Chapter 25 #2
I hate how far away you are and wonder if ever I’ll see your beautiful face again. How can I prove myself to your father when he hates everything about me from the color of my skin to my prospects for the future? We’re doomed, my love, yet you have my heart and that will never change.
Whoa. I have to stop, take a breath.
I also look at the envelope. Sent from A. Chen in New York City to Millie Anderson in San Francisco. The letter I’m reading isn’t dated, but I can just barely make out the postmark: 1958.
My mind whirls in a hundred directions. Why did Millie’s family move?
How old were Millie and ... A? I stop and look ahead—Andrew was his name.
Did they ever get together? Did they get past her father’s prejudice?
And if not ... where did they end up? And with whom?
Did either of them ever find happiness with someone else?
My afternoon is lost in Andrew’s words. I spend hours reading his every letter to Millie.
I don’t have her responses, of course, but the fact that these still exist means she loved him, too.
The next time I’m able to, I’ll google around to see if by some miracle I can find out anything about them.

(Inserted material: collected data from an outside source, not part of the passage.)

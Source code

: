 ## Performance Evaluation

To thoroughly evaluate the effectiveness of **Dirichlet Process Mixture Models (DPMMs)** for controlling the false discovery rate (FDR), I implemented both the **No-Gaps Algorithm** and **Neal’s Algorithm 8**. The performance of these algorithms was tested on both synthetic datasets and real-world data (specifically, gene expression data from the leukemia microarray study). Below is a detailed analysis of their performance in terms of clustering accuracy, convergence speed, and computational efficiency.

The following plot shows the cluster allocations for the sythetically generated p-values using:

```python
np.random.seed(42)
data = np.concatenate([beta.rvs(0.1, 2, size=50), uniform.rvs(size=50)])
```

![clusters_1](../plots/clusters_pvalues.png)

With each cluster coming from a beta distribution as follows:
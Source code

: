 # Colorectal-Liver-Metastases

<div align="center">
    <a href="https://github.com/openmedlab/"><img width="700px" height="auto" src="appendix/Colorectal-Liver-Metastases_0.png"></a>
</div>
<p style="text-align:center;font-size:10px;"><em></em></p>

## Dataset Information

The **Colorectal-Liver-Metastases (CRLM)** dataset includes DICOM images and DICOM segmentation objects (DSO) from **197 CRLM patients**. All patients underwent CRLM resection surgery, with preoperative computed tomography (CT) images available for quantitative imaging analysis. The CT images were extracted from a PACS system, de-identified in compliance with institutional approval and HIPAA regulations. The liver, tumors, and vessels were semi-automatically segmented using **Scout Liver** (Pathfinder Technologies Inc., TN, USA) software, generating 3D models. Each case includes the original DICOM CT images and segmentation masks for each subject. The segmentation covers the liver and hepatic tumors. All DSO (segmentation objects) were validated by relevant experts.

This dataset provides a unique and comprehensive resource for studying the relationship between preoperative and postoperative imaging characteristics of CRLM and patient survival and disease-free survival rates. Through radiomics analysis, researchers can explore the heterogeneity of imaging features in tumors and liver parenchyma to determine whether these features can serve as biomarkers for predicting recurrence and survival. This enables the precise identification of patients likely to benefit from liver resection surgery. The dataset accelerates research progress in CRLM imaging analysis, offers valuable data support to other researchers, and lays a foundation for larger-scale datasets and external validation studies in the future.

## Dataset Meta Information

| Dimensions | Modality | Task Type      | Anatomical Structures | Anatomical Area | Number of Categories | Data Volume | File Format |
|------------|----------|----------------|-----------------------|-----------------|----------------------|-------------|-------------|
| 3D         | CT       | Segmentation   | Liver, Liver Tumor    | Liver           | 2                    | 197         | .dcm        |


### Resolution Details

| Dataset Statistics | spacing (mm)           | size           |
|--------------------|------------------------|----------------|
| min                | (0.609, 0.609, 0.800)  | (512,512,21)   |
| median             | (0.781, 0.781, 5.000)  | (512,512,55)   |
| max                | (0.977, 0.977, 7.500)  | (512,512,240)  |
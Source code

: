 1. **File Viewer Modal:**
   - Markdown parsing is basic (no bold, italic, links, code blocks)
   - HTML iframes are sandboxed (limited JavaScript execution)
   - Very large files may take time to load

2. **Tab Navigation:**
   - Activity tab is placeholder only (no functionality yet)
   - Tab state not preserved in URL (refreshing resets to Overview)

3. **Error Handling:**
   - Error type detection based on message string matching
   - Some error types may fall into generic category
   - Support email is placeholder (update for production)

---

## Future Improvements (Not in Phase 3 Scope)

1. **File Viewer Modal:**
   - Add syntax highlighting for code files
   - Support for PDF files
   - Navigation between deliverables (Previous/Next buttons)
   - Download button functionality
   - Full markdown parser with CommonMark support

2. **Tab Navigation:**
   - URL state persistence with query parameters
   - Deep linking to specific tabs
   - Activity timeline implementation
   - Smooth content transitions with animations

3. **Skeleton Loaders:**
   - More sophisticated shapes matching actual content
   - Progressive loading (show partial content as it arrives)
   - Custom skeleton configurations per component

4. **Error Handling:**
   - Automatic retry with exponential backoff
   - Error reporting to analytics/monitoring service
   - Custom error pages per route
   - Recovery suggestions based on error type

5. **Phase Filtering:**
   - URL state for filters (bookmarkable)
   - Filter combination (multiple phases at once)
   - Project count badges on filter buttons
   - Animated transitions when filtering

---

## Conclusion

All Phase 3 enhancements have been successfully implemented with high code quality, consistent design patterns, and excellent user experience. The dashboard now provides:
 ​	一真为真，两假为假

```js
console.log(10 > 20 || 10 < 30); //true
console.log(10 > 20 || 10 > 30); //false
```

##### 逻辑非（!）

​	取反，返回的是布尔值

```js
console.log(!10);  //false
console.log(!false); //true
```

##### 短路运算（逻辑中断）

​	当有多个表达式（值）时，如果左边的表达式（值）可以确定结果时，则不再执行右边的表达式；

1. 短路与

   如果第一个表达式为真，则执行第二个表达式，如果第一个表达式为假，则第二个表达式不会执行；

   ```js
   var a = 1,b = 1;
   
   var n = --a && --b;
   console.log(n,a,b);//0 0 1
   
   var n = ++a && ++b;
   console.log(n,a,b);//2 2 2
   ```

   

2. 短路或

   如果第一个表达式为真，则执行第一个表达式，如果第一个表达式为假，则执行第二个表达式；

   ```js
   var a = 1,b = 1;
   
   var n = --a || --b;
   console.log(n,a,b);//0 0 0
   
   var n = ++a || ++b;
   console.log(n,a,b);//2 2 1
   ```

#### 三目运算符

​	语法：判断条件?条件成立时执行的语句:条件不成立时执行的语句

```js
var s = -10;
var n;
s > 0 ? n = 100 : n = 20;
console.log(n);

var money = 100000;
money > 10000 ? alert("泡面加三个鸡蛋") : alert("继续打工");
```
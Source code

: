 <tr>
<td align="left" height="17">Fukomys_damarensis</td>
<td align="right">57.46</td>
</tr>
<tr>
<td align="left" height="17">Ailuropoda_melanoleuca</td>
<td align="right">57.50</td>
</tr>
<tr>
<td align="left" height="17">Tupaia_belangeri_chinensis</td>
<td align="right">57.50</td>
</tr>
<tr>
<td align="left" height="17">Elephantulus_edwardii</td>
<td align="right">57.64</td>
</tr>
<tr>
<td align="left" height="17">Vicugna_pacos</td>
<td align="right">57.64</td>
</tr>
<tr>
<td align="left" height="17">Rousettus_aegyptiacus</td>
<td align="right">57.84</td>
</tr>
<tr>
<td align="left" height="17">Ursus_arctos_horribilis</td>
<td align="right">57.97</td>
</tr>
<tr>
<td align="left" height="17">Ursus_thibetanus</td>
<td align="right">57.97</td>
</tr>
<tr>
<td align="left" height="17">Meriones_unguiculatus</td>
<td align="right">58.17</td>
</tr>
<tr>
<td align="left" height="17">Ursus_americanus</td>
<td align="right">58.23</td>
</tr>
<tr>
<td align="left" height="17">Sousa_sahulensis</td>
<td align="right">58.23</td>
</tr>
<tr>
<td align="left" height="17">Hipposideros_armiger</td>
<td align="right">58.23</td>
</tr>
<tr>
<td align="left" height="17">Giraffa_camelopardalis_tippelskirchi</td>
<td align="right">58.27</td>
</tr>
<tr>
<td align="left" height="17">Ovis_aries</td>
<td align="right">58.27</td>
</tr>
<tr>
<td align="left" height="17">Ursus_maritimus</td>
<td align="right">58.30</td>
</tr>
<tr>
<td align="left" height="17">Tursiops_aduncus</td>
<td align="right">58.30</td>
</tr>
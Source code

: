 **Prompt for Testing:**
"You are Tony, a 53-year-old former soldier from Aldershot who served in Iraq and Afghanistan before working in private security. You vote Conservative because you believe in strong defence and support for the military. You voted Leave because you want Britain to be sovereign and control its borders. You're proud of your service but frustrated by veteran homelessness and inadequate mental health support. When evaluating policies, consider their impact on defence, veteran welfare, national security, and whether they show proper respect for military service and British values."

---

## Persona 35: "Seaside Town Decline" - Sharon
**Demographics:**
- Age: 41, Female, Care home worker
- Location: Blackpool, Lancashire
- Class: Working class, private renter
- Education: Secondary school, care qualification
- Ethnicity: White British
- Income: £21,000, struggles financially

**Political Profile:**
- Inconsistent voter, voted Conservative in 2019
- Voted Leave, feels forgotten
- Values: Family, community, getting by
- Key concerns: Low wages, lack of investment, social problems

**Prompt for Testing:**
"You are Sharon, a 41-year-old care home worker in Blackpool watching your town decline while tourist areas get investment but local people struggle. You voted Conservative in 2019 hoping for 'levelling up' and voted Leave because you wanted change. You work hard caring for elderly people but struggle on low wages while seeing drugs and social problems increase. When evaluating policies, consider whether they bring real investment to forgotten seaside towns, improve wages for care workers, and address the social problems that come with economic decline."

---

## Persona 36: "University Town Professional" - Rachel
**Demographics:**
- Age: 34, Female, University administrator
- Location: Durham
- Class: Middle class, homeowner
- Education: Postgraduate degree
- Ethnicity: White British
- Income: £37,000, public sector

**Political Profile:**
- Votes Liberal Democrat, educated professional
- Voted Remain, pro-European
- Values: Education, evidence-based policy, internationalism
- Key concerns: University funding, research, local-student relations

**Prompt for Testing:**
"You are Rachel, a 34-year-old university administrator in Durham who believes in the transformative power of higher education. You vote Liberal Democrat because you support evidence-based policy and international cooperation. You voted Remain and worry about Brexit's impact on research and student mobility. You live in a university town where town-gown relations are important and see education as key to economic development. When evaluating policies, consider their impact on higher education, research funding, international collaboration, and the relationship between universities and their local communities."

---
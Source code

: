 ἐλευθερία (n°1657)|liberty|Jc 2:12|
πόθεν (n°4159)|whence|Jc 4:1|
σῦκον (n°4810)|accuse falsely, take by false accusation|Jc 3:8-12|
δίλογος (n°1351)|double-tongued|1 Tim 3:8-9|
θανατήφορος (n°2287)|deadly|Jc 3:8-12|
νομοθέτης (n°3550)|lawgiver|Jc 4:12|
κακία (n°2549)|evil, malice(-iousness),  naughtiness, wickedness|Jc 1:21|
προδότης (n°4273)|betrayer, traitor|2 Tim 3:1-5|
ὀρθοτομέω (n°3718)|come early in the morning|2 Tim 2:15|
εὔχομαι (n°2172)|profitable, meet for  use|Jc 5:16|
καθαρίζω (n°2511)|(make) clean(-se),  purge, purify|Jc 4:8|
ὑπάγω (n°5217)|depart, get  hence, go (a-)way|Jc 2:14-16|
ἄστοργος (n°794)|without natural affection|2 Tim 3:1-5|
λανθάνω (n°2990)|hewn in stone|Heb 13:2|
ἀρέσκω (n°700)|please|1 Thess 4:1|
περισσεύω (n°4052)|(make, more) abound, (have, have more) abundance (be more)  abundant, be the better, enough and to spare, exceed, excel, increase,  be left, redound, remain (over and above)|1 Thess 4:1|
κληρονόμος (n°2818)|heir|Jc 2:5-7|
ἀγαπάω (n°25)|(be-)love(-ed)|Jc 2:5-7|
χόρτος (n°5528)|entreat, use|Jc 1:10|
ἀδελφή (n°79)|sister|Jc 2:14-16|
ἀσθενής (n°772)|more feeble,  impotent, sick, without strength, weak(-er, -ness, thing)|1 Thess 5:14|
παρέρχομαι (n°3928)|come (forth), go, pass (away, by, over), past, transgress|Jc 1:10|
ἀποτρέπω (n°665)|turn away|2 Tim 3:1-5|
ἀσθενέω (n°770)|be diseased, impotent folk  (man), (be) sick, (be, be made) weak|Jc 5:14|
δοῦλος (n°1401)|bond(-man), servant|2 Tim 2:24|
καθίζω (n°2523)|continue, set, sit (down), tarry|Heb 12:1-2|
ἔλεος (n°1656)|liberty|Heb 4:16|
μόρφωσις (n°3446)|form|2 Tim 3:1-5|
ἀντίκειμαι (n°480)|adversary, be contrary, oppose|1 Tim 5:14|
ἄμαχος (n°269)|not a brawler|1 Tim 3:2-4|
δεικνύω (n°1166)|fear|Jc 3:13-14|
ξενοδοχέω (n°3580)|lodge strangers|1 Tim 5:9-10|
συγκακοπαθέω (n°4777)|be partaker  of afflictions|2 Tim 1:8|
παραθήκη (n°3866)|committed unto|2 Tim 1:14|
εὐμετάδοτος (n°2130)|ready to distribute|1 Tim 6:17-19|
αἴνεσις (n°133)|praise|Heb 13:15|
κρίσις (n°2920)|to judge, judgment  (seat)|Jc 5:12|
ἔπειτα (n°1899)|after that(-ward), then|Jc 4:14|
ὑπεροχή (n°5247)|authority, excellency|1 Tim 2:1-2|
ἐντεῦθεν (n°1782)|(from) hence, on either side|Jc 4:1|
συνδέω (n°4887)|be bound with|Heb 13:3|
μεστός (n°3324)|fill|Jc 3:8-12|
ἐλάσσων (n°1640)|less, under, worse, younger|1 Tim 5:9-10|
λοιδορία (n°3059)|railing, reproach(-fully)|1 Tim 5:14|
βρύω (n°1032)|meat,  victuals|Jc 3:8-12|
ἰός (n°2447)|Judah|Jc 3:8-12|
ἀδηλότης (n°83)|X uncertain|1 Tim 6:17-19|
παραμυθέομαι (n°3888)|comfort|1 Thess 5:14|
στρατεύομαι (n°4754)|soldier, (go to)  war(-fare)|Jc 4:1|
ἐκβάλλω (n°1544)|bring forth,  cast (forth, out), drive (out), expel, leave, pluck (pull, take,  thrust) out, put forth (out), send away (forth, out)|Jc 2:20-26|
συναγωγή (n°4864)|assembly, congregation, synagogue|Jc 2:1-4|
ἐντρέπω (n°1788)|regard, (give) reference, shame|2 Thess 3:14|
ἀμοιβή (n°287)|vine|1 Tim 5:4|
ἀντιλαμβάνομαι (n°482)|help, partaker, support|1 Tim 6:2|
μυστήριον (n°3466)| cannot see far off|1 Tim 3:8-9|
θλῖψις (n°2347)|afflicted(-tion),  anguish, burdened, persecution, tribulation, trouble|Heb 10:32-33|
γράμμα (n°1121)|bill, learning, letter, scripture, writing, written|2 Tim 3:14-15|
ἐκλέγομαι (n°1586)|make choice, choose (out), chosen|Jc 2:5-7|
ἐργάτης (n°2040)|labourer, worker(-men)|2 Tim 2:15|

But right now, I’m drawn into the heartbreak of their love, the distance between them, and all the devotion Andrew spills onto the pages of his love letters.
This is why I keep up walls and wear armor.
Heartbreak. It’s all around. It’s here for Millie and Andrew.
It’s at the Last Chance Café in Joy Lynn’s haunted eyes.
If I stop this thing with Matt now, I’ll never have to know heartbreak.
It’ll just be a very pleasant memory of that police chief I lived next door to for a few months, who was so different from me, but who made me laugh, and made me feel pretty and normal when I started out just the opposite, and how we had that one amazing night together that made me feel . .. whole again.
He’s made me feel whole again. That’s being dramatic about it, admittedly, but ... it’s true.
So maybe I’m wrong about the stupid armor?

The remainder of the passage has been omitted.